Although many of the subsequent articles were distinctly academic, they were often affected by the personal essayistic tone associated with regional writing.
In the Review’s 20th-anniversary issue (Winter 1966), editor William Wallace Davidson (1957–68) and former editor John Olin Eidson (1951–57) looked back proudly on the magazine’s history as a distinctly regional voice. This voice would continue under editor James Colvert (1968–72) and acting editor Edward Krickel (1972–74), although the journal abandoned its traditional “Confederate gray” cover in 1969 and the regionalism of the journal was becoming more difficult to define.

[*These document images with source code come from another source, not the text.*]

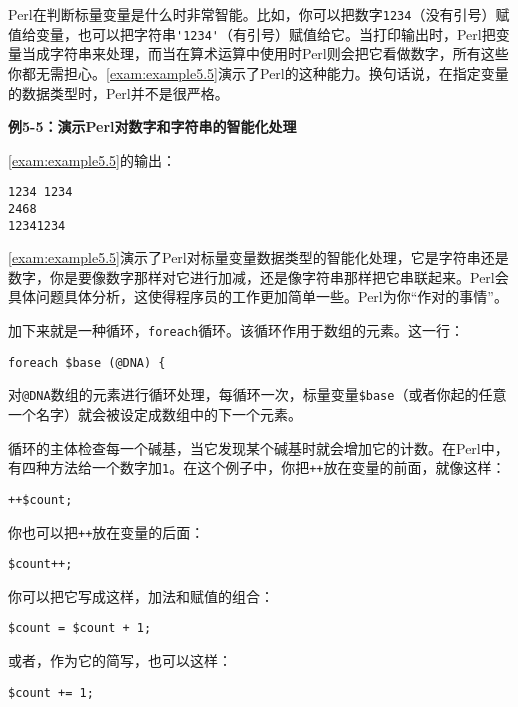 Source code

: Perl在判断标量变量是什么时非常智能。比如，你可以把数字\verb|1234|（没有引号）赋值给变量，也可以把字符串\verb|'1234'|（有引号）赋值给它。当打印输出时，Perl把变量当成字符串来处理，而当在算术运算中使用时Perl则会把它看做数字，所有这些你都无需担心。\autoref{exam:example5.5}演示了Perl的这种能力。换句话说，在指定变量的数据类型时，Perl并不是很严格。

\textbf{例5-5：演示Perl对数字和字符串的智能化处理}


\autoref{exam:example5.5}的输出：

\begin{lstlisting}
1234 1234
2468
12341234
\end{lstlisting}

\autoref{exam:example5.5}演示了Perl对标量变量数据类型的智能化处理，它是字符串还是数字，你是要像数字那样对它进行加减，还是像字符串那样把它串联起来。Perl会具体问题具体分析，这使得程序员的工作更加简单一些。Perl为你“作对的事情”。

加下来就是一种循环，\verb|foreach|循环。该循环作用于数组的元素。这一行：

\begin{lstlisting}
foreach $base (@DNA) {
\end{lstlisting}

对\verb|@DNA|数组的元素进行循环处理，每循环一次，标量变量\verb|$base|（或者你起的任意一个名字）就会被设定成数组中的下一个元素。

循环的主体检查每一个碱基，当它发现某个碱基时就会增加它的计数。在Perl中，有四种方法给一个数字加\verb|1|。在这个例子中，你把\verb|++|放在变量的前面，就像这样：

\begin{lstlisting}
++$count; 
\end{lstlisting}

你也可以把\verb|++|放在变量的后面：

\begin{lstlisting}
$count++;
\end{lstlisting}

你可以把它写成这样，加法和赋值的组合：

\begin{lstlisting}
$count = $count + 1;
\end{lstlisting}

或者，作为它的简写，也可以这样：

\begin{lstlisting}
$count += 1;
\end{lstlisting}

The tenor of the magazine changed in 1974 when John T. Irwin became editor. Irwin’s emphasis on contemporary theory reunited the academic essay with its Baconian roots, showcasing the “open-ended” works of such renowned literary and philosophical theorists as Jacques Derrida, J.Hillis Miller, Harold Bloom, Geoffrey Hartman, Edward W. Said, Wolfgang Iser, Paul de Man, and Michael Riffaterre. In 1982., Eugene K.Garber of the Literary Magazine Review noted that, while the Georgia Review had formerly been respected but staid, its incarnation under Irwin’s editorship was an altogether different journal: “Out of the improbable larva of conservative southern regionalism developed the sometimes gorgeous chrysalis of structuralist/deconstructionist criticism and avant garde fiction.”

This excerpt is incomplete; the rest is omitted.